Is it wrong for me feel my own angst knowing that people are going through these experiences?  Do I need to learn more professional detachment?  I think I could benefit from learning to cope with my own feelings more effectively, but it may be just as hard for me to not feel for people as it is for people to overcome overeating.  It's hard for anyone to overcome their natural tendencies.

I've always felt pretty awful after experiences like this and have lost sleep many a time after being told where to go when having a conversation about healthy choices.  It isn't that I feel personal rejection that much.  What I feel is despair for those who refute that which will surly improve their lives.  No, I don't believe that people have to live the way I say, for me it's more matter of fact.  Being overweight increases risk of disease.  It's harder to breath.  More difficult to get a good nights sleep.  Poor nutrition and lack of exercise reduce quality of life.. whatever a person likes doing they will be able to do it better, and do more of it for more of their lives if they are healthy and fit.

Even though most don't like to hear the truth about overeating and weight gain, and even though I would stand make a lot more money by selling fad diets and exercise plans, not telling the truth about weight loss in my mind is worse.  I'm not going to commit demagoguery and tell people what they want to hear. I can't live with that either.

So to hell with my headline.  I'm going to tell the truth about weight loss.

Eating too much is the only way to gain fat, but there are many things that drive appetite leading a person to overeat including social habituation, poor sleep, peer pressure, hormonal changes, some medications, eating large meals, yo-yo dieting.. All paths lead to overeating.

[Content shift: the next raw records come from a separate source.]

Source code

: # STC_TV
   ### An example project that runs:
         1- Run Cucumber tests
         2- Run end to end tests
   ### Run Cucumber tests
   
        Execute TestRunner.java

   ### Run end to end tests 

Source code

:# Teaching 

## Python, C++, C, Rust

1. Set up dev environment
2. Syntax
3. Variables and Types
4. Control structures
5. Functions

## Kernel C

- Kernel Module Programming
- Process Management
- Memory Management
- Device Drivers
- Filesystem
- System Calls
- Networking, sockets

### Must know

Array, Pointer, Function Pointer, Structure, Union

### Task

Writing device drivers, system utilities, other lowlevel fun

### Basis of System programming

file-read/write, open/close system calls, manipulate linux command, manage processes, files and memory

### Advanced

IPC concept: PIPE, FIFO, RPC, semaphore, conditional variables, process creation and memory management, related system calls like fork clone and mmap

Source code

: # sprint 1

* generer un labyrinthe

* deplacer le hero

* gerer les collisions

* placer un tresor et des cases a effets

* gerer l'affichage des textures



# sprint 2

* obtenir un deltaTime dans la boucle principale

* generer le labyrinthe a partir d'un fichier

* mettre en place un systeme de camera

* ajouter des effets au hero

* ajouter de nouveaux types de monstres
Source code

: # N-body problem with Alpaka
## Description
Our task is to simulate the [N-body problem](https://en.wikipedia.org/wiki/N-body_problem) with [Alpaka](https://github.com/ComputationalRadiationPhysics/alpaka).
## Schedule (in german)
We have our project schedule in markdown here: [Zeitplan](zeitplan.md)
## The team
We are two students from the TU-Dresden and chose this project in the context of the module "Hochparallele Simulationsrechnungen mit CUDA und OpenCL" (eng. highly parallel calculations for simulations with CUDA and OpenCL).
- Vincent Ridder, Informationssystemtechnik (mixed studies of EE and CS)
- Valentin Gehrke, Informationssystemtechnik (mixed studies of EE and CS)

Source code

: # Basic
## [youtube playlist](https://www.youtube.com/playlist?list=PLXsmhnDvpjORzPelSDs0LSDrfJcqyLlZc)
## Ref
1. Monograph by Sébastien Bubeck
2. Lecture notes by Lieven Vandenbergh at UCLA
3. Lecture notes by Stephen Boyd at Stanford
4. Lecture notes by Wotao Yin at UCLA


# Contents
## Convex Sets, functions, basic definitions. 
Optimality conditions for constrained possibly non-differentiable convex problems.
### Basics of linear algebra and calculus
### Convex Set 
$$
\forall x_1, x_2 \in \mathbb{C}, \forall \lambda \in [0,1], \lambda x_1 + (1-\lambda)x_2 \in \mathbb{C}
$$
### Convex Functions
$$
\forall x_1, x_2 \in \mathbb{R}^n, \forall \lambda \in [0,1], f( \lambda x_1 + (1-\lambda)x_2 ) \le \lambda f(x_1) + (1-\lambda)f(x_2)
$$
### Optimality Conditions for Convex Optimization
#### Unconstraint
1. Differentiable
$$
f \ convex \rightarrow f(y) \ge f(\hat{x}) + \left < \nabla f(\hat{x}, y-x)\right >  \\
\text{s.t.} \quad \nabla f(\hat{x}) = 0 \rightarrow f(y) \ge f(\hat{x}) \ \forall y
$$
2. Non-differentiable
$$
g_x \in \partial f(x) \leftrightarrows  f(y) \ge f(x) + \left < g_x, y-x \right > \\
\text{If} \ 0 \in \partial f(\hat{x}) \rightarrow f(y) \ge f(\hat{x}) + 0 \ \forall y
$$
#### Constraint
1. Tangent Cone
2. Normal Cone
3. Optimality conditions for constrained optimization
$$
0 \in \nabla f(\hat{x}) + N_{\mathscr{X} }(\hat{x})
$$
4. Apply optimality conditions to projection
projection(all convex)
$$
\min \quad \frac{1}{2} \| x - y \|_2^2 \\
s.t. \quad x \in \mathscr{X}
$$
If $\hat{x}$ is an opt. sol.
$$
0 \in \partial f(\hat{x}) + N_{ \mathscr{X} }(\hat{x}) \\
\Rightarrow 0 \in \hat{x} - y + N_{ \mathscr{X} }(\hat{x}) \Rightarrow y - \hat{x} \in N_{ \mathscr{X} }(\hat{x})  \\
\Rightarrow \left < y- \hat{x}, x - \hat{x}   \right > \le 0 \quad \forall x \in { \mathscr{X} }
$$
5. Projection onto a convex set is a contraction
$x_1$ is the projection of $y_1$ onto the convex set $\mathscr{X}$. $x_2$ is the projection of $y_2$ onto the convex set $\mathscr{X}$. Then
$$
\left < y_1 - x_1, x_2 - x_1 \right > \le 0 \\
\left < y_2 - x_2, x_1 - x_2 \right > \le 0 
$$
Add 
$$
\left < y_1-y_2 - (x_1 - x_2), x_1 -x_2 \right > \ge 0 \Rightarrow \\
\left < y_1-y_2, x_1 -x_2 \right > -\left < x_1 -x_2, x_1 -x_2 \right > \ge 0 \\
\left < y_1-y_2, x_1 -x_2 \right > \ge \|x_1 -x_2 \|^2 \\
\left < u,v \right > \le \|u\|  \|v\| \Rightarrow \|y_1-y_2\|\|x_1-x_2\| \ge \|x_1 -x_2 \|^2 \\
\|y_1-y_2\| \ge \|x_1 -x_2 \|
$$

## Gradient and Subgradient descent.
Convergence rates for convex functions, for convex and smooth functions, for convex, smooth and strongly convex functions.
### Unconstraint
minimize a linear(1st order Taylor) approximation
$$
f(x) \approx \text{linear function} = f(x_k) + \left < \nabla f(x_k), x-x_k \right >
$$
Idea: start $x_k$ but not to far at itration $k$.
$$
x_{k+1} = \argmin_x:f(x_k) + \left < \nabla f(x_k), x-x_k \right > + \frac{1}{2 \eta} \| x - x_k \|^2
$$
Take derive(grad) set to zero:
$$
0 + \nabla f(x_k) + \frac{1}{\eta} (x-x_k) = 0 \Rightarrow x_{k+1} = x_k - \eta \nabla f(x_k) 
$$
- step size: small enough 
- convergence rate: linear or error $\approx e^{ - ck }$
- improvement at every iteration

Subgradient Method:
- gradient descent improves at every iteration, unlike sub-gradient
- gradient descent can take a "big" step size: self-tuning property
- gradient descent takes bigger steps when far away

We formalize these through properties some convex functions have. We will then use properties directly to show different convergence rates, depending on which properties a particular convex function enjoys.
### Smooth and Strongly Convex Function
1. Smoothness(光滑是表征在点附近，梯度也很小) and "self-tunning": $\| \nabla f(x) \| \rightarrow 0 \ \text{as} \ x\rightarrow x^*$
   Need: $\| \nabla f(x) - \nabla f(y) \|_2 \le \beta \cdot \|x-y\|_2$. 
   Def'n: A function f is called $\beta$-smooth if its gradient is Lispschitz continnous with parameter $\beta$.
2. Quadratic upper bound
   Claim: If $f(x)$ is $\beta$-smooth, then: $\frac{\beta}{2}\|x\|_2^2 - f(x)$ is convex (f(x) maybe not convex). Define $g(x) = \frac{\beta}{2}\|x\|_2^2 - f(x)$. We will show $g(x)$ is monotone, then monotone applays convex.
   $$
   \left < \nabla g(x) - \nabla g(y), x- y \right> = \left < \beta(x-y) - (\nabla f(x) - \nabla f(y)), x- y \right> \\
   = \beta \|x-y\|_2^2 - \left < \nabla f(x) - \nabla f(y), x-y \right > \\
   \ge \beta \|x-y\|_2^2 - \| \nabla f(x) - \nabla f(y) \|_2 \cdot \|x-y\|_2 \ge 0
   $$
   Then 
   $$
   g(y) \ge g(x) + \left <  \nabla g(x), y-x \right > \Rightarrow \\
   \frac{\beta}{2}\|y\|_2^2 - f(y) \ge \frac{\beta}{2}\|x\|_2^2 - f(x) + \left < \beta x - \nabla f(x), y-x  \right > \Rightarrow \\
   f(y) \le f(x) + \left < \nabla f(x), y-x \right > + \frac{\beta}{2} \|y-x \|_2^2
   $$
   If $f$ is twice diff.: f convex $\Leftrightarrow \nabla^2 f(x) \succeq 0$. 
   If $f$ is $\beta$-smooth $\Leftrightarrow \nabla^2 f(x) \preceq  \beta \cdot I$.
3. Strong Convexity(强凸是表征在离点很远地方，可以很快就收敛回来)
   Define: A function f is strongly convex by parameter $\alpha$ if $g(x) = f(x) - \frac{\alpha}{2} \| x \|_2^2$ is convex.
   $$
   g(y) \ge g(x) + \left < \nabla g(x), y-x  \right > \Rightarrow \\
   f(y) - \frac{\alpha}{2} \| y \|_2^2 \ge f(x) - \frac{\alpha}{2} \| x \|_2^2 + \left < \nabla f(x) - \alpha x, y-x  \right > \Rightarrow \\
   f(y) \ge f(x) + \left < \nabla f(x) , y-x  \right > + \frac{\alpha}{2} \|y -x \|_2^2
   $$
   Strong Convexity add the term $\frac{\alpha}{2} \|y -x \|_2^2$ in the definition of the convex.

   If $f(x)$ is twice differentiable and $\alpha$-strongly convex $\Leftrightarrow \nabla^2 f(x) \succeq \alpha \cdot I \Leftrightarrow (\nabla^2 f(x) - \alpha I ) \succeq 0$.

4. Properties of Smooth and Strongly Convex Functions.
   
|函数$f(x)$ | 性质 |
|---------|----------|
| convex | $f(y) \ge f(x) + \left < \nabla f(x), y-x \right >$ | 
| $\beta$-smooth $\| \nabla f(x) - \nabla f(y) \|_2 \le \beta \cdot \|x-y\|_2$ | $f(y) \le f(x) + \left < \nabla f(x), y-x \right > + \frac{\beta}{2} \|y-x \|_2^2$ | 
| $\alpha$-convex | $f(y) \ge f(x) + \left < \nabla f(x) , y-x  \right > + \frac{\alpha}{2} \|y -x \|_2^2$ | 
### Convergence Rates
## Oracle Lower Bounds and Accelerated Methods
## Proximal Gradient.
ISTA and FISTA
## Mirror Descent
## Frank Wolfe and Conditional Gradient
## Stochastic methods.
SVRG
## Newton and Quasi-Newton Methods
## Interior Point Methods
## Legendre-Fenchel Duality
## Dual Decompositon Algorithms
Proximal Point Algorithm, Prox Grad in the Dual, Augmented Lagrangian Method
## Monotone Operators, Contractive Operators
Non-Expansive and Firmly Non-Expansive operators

The only way to lose weight is to eat less.  Consuming fewer calories than expended.  Exercise helps expend energy and can prevent bone, muscle, and water loss that can occur when cutting calories without exercise.

And above all, the most important things to work on are how we think and feel about ourselves, food choices, and healthy VS unhealthy choices. It's making these difficult but rewarding internal changes that allow for permanent changes in our habits and behaviours.  It really isn't a bad thing to gain a realistic non-judgmental perspective of why overeating is done.  It's a good thing.  It's liberating. It's healthy.